- Born: 14 May 2002 (age 24) Karlstad, Sweden
- Height: 5 ft 11 in (180 cm)
- Weight: 178 lb (81 kg; 12 st 10 lb)
- Position: Defence
- Shoots: Right
- NHL team (P) Cur. team Former teams: Carolina Hurricanes Chicago Wolves (AHL) Färjestad BK
- NHL draft: 219th overall, 2021 Carolina Hurricanes
- Playing career: 2020–present

= Joel Nyström =

Swedish ice hockey player (born 2002)

Joel Nyström (born 14 May 2002) is a Swedish professional ice hockey player who is a defenceman for the Chicago Wolves in the American Hockey League (AHL) while under contract to the Carolina Hurricanes of the National Hockey League (NHL). Nyström was drafted in the seventh round, 219th overall, by the Hurricanes in the 2021 NHL entry draft.

==Playing career==
Nyström played as a youth within Färjestad BK organization of the Swedish Hockey League (SHL). He made his professional debut in the SHL during the 2020–21 season.

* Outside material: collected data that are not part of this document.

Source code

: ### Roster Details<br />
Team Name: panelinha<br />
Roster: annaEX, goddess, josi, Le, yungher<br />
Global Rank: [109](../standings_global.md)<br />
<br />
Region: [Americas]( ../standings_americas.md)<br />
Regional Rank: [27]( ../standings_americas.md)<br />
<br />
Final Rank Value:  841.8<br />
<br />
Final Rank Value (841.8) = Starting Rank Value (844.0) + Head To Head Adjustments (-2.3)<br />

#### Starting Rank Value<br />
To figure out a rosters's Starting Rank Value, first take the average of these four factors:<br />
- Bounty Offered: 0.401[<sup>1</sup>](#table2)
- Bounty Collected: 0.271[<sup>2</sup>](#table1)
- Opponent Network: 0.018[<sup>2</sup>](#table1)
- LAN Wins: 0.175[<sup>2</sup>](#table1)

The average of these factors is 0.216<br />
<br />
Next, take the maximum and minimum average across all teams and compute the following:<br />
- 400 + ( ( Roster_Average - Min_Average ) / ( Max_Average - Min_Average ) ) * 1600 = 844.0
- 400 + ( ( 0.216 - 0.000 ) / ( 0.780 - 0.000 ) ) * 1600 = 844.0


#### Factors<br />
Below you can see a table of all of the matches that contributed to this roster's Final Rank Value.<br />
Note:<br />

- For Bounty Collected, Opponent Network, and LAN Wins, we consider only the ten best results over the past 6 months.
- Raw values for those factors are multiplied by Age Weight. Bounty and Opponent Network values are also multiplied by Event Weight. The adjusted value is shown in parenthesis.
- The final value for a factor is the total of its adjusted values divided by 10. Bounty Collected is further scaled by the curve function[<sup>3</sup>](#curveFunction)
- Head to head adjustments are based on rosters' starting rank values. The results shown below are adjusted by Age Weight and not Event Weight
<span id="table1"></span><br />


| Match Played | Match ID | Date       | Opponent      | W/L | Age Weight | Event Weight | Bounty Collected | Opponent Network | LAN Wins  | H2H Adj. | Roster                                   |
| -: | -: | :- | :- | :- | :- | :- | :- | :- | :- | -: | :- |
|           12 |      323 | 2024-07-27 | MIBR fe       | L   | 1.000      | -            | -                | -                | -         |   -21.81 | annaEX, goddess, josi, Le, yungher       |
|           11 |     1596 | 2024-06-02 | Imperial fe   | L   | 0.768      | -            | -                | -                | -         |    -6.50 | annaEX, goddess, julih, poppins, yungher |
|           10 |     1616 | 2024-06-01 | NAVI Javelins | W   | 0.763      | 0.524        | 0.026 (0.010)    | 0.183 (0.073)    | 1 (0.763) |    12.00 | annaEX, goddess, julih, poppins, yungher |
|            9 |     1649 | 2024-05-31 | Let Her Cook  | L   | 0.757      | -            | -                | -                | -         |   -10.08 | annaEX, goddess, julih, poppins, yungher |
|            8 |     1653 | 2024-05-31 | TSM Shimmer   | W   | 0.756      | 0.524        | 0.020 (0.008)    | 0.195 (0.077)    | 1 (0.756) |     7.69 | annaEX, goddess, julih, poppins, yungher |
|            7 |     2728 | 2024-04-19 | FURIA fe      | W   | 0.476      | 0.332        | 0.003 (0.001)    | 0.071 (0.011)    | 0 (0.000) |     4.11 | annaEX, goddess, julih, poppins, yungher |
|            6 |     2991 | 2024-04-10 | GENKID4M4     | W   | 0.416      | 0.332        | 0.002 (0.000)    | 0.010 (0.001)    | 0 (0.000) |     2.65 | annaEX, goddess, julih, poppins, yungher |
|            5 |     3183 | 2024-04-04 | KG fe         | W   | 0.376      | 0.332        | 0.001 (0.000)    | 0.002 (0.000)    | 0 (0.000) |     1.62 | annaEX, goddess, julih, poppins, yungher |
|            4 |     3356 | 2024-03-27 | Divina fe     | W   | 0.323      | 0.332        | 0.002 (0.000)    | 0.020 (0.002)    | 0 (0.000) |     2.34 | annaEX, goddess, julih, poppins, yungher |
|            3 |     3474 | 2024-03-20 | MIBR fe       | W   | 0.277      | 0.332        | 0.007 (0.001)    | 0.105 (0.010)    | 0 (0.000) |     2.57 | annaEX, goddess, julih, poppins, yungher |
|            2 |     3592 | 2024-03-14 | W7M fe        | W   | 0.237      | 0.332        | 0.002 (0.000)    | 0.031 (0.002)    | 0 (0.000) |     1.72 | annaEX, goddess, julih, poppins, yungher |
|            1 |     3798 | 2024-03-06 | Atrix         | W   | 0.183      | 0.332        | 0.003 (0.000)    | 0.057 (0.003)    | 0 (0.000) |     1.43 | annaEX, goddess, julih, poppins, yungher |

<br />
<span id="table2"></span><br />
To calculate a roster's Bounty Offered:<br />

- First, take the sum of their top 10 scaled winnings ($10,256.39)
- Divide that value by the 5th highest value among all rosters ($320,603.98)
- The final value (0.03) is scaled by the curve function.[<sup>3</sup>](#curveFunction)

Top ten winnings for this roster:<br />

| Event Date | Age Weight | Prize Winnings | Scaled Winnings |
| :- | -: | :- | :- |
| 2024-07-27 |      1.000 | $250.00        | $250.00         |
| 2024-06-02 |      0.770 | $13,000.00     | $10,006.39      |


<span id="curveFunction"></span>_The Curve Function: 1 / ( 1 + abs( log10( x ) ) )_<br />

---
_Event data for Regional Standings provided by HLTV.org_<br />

Showing his continued development, Nyström improved his points totals in each season, culminating in a setting career highs of 8 goals and 18 assists for 26 points through 51 regular season games in the 2023–24 season.

On 7 May 2024, Nyström was signed to a two-year, entry-level contract with draft club, the Carolina Hurricanes. He was loaned by the Hurricanes to continue his tenure with Färjestad BK for the 2024–25 season.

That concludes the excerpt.